I just had a very dumb moment. I was trying to log in and stuff and the internet connection was slow as crap and basically very annoying. I was even thinking of not blogging and just going to sleep. In my mind i was slagging of my web providers and thinking what's the point of paying them the money i do every month.

Turns out i was downloading something which was taking up major bandwidth and consequently the internet connection was slow. Yah for my mega uber geniusness.


It feels very odd to be blogging after pretty much a two month non blogging period. It was most certainly not planned but it simply shows how life can be. I guess its the same for everything, you think i'll do it tomorrow, then tomorrow and the next thing you know weeks, months and even years have passed.

Still, here i am blogging away instead of getting some sleep but what the fuck right. Blog away, like you've never blogged before.



I almost cried today. I was actually quite close i think. In the end i didnt.

The last week has been really really stressful.
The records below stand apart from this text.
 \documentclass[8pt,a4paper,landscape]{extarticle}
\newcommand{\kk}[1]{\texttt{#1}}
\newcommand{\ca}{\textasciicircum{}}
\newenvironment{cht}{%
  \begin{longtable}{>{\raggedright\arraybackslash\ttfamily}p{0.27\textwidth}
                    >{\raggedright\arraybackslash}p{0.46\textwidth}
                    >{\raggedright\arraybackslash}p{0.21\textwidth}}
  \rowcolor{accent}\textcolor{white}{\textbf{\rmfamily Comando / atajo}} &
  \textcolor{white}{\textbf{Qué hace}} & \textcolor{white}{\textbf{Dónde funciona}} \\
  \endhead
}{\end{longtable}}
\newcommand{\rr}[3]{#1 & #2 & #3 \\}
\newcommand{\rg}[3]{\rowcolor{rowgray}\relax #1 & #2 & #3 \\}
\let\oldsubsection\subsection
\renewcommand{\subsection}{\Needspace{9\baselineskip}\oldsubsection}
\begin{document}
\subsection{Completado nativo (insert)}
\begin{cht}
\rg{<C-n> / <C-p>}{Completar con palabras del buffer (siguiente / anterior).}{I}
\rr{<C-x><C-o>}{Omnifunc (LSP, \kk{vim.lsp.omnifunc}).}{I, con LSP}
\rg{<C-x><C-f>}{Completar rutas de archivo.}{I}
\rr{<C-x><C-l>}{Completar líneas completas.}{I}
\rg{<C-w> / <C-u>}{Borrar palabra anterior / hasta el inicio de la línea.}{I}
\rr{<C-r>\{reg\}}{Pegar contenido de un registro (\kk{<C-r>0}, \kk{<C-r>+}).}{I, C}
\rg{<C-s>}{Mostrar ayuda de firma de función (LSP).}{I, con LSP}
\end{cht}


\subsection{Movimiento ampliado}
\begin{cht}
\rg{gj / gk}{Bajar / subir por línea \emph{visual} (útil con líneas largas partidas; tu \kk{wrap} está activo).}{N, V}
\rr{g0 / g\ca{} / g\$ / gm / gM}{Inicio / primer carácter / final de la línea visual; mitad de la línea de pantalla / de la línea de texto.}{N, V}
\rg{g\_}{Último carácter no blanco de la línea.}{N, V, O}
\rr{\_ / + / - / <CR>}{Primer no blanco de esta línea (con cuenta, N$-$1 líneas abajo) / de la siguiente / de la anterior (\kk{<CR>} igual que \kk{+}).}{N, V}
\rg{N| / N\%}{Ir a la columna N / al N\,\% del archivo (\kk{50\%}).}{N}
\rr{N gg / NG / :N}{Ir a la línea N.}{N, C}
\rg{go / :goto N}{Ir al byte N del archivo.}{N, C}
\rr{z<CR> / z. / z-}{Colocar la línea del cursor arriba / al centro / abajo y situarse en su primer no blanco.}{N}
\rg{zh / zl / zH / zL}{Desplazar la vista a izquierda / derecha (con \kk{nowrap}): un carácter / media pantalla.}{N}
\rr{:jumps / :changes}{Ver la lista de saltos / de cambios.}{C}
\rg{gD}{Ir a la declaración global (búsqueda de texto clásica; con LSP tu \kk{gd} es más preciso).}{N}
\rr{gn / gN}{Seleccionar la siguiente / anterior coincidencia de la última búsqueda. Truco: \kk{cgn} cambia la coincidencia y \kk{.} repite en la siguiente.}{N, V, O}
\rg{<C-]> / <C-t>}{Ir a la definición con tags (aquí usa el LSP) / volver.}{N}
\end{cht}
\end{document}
I assume in the future i'll look back and be able to see everything clearly but right now its all going off. Why was i on the verge of tears?

Dreams. A dream, my dream.

I am once again on the verge of something that could be the start of something beautiful. But that is the damn fucking problem. I am forever on the verge, always one step or two away. I am like that sportsman/woman that never quite wins but always gets stupidly close. Everybody says "oh (s)he's so unlucky, was soooo close. Maybe next time". And the whole thing repeats itself again.

I was on the verge of tears because i want to finally win that damn fucking tournament for fucks sake. I dont want to win as many as Federer, Sampras, Woods or Schumacher. I just want one winners medal, just the one.

Sometimes i feel like luck does not smile on me but then i am in relatively good health and in perspective, that is very very bloody good.